The consciousness that the unity – the communion – of the Church rests upon the ground of common faith throughout this period is evident to anyone reading the history of the Church. It is a perception which enabled the orthodox members of a local church (parochia) with an heretical bishop to seek and receive the pastoral care of orthodox bishops. In his seminal study, Eucharist and Church Fellowship in the First Four Centuries, the German Lutheran scholar Werner Elert [1885-1954] mentions the case of the church in Antioch during the Paulianist heresy in the middle of the third century:
The Synod of Antioch (268), which was against Paul of Samosata, records a letter of Bishop Dionysius of Alexandria addressed “to the whole parish of Antioch” in which the bishop there “is neither honored with a greeting nor addressed in person” (H.E., VII, 30, 3). We see from this that the connection between church and bishop is only conditional. It can be sacrificed for the unity of the church according to a higher criterion of unity. From this we may conclude that, in the case of a conflict, fellowship with the parish has precedence over that with its bishop. In this particular instance the Bishop of Alexandria dealt with the congregation of Antioch over the head of its bishop, and this before his dismissal. What here appears as a single instance was often repeated later. [p. 140]

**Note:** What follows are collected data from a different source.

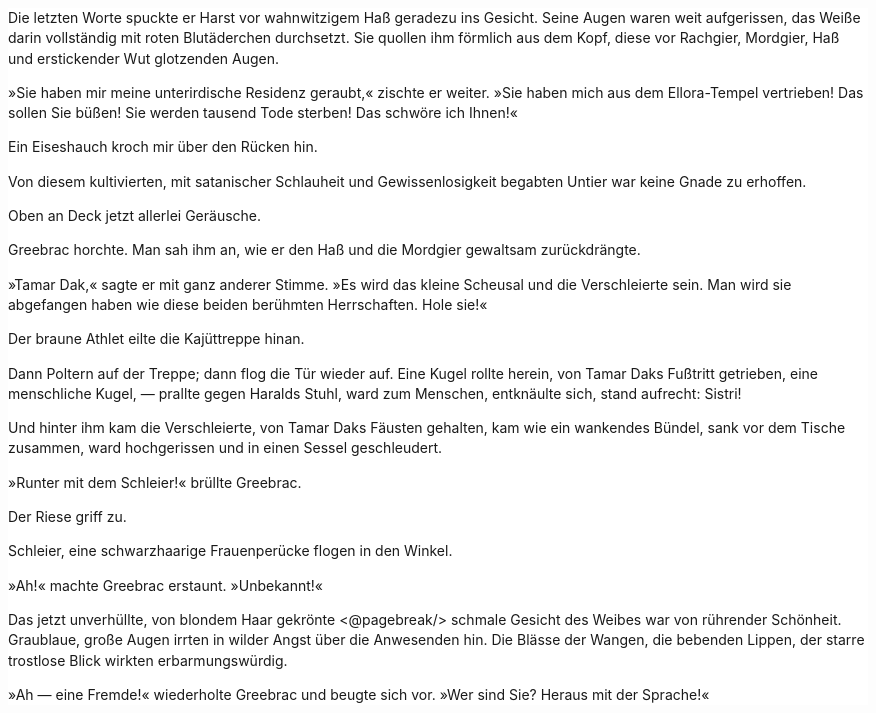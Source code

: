 Die letzten Worte spuckte er Harst vor wahnwitzigem
Haß geradezu ins Gesicht. Seine Augen waren weit aufgerissen,
das Weiße darin vollständig mit roten Blutäderchen
durchsetzt. Sie quollen ihm förmlich aus dem Kopf,
diese vor Rachgier, Mordgier, Haß und erstickender Wut
glotzenden Augen.

»Sie haben mir meine unterirdische Residenz geraubt,«
zischte er weiter. »Sie haben mich aus dem Ellora-Tempel
vertrieben! Das sollen Sie büßen! Sie werden tausend
Tode sterben! Das schwöre ich Ihnen!«

Ein Eiseshauch kroch mir über den Rücken hin.

Von diesem kultivierten, mit satanischer Schlauheit
und Gewissenlosigkeit begabten Untier war keine Gnade zu
erhoffen.

Oben an Deck jetzt allerlei Geräusche.

Greebrac horchte. Man sah ihm an, wie er den Haß
und die Mordgier gewaltsam zurückdrängte.

»Tamar Dak,« sagte er mit ganz anderer Stimme.
»Es wird das kleine Scheusal und die Verschleierte sein.
Man wird sie abgefangen haben wie diese beiden berühmten
Herrschaften. Hole sie!«

Der braune Athlet eilte die Kajüttreppe hinan.

Dann Poltern auf der Treppe; dann flog die Tür
wieder auf. Eine Kugel rollte herein, von Tamar Daks
Fußtritt getrieben, eine menschliche Kugel, — prallte gegen
Haralds Stuhl, ward zum Menschen, entknäulte sich, stand
aufrecht: Sistri!

Und hinter ihm kam die Verschleierte, von Tamar
Daks Fäusten gehalten, kam wie ein wankendes Bündel,
sank vor dem Tische zusammen, ward hochgerissen und in
einen Sessel geschleudert.

»Runter mit dem Schleier!« brüllte Greebrac.

Der Riese griff zu.

Schleier, eine schwarzhaarige Frauenperücke flogen
in den Winkel.

»Ah!« machte Greebrac erstaunt. »Unbekannt!«

Das jetzt unverhüllte, von blondem Haar gekrönte
<@pagebreak/>
schmale Gesicht des Weibes war von rührender Schönheit.
Graublaue, große Augen irrten in wilder Angst über die
Anwesenden hin. Die Blässe der Wangen, die bebenden
Lippen, der starre trostlose Blick wirkten erbarmungswürdig.

»Ah — eine Fremde!« wiederholte Greebrac und beugte
sich vor. »Wer sind Sie? Heraus mit der Sprache!«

What is demonstrated here is that the notion that Christians only have communion with each other through their bishops is simplistic to the point of falsehood. In fact, orthodox Bishop Alpha’s breaking communion with heterodox Bishop Beta did not of itself indicate that he had broken communion with every individual Christian in Bishop Beta’s parochia. To be sure, if any of them remained in communion with Bishop Beta, it could be assumed that they were not in communion with Bishop Alpha, but the cause of the rupture was not Bishop Beta’s excommunication, but their own refusal to break communion with him, which indicated their adherence to (or their tolerance of) his false teaching. If, however, they did break communion with Bishop Beta, their communion with the Church would not have been in question. As a direct consequence of his heterodoxy, Bishop Beta would have been considered to have put himself outside the fellowship of the Church. He would have become, so to speak, an “unbishop” and his followers “unchristians.” A neighboring orthodox bishop need have no scruples about extending oversight to the orthodox in Bishop Beta’s parochia (or diocese, to use the later term), for it would have no genuine bishop.
The modern breakdown
It is only in the last couple of centuries that awareness of the connection between common faith and eucharistic fellowship has begun to erode. A great deal of the credit for this erosion belongs to the influence of the teaching of the German Romantic theologian Friedrich Schleiermacher concerning the nature of the Church.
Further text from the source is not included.